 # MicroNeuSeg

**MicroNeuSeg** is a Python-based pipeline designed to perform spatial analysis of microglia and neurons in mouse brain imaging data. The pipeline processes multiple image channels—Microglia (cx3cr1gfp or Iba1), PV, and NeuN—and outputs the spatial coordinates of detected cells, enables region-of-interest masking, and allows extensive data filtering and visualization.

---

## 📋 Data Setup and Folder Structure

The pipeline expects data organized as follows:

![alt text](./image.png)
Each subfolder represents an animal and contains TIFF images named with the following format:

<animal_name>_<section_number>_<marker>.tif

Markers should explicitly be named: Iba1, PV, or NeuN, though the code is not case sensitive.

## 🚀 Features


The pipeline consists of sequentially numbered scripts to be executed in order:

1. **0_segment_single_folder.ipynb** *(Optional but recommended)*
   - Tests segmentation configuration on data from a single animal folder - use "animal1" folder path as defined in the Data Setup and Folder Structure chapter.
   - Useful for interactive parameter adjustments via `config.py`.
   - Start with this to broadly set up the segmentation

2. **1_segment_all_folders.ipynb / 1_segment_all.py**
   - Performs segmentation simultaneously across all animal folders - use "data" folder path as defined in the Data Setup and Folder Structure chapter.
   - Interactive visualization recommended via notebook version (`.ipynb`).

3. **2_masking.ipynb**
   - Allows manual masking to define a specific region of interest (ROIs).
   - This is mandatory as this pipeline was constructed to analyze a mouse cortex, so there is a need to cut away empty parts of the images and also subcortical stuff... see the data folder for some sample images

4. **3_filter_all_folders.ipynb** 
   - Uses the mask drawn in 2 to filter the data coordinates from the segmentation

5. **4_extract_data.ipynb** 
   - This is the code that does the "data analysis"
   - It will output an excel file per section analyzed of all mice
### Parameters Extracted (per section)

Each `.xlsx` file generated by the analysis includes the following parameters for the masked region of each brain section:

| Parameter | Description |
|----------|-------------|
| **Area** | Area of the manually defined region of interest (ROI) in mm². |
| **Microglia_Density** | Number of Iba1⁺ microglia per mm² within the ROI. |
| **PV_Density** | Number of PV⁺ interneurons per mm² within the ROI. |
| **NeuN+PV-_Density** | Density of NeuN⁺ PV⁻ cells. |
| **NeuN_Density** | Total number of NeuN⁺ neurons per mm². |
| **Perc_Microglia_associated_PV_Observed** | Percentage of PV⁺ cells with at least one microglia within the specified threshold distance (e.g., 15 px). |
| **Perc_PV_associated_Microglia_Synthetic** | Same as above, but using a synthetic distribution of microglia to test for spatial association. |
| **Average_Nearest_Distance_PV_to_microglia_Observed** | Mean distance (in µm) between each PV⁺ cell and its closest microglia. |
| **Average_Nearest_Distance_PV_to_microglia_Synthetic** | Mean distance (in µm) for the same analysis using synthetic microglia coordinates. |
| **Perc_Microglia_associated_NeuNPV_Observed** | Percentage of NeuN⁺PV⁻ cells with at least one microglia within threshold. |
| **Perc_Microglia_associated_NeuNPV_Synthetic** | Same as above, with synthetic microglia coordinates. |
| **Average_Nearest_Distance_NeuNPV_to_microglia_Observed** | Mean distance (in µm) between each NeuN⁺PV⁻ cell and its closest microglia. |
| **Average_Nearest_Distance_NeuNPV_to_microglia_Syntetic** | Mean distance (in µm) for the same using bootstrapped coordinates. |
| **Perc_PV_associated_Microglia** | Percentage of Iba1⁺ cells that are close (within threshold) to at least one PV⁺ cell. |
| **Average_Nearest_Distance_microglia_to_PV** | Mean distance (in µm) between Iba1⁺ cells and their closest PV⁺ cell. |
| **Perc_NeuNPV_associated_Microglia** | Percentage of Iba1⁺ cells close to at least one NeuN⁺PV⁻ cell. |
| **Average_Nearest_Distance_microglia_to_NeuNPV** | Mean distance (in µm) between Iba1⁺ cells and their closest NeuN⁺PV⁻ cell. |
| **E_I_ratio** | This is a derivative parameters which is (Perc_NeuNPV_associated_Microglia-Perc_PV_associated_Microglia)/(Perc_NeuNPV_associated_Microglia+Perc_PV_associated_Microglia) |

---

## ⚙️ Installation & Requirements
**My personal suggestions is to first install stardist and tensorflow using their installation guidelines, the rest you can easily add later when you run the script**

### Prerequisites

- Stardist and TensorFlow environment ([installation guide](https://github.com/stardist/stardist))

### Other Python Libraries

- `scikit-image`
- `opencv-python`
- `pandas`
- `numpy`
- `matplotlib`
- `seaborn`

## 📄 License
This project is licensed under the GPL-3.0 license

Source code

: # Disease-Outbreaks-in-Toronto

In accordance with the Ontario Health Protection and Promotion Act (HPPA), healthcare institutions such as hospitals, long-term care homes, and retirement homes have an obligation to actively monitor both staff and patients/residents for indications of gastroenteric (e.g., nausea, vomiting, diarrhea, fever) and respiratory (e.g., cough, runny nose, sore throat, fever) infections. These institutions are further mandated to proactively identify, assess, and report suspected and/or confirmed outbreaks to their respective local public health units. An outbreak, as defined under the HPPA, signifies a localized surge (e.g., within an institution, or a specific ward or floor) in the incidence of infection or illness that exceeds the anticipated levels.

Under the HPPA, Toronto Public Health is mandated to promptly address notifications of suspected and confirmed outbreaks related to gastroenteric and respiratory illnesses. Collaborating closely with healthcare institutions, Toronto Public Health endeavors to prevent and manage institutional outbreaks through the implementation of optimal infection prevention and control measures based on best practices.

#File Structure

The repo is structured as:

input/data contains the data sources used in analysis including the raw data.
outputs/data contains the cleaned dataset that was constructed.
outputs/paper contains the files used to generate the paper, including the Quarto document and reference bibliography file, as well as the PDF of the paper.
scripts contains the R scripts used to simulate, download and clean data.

######

WORK ITEM: Print the records verbatim, stopping after the "2. **1_segment_all_folders.ipynb /" line.

WRITTEN ANSWER:
 # MicroNeuSeg

**MicroNeuSeg** is a Python-based pipeline designed to perform spatial analysis of microglia and neurons in mouse brain imaging data. The pipeline processes multiple image channels—Microglia (cx3cr1gfp or Iba1), PV, and NeuN—and outputs the spatial coordinates of detected cells, enables region-of-interest masking, and allows extensive data filtering and visualization.

---

## 📋 Data Setup and Folder Structure

The pipeline expects data organized as follows:

![alt text](./image.png)
Each subfolder represents an animal and contains TIFF images named with the following format:

<animal_name>_<section_number>_<marker>.tif

Markers should explicitly be named: Iba1, PV, or NeuN, though the code is not case sensitive.

## 🚀 Features


The pipeline consists of sequentially numbered scripts to be executed in order:

1. **0_segment_single_folder.ipynb** *(Optional but recommended)*
   - Tests segmentation configuration on data from a single animal folder - use "animal1" folder path as defined in the Data Setup and Folder Structure chapter.
   - Useful for interactive parameter adjustments via `config.py`.
   - Start with this to broadly set up the segmentation

2. **1_segment_all_folders.ipynb / 1_segment_all.py**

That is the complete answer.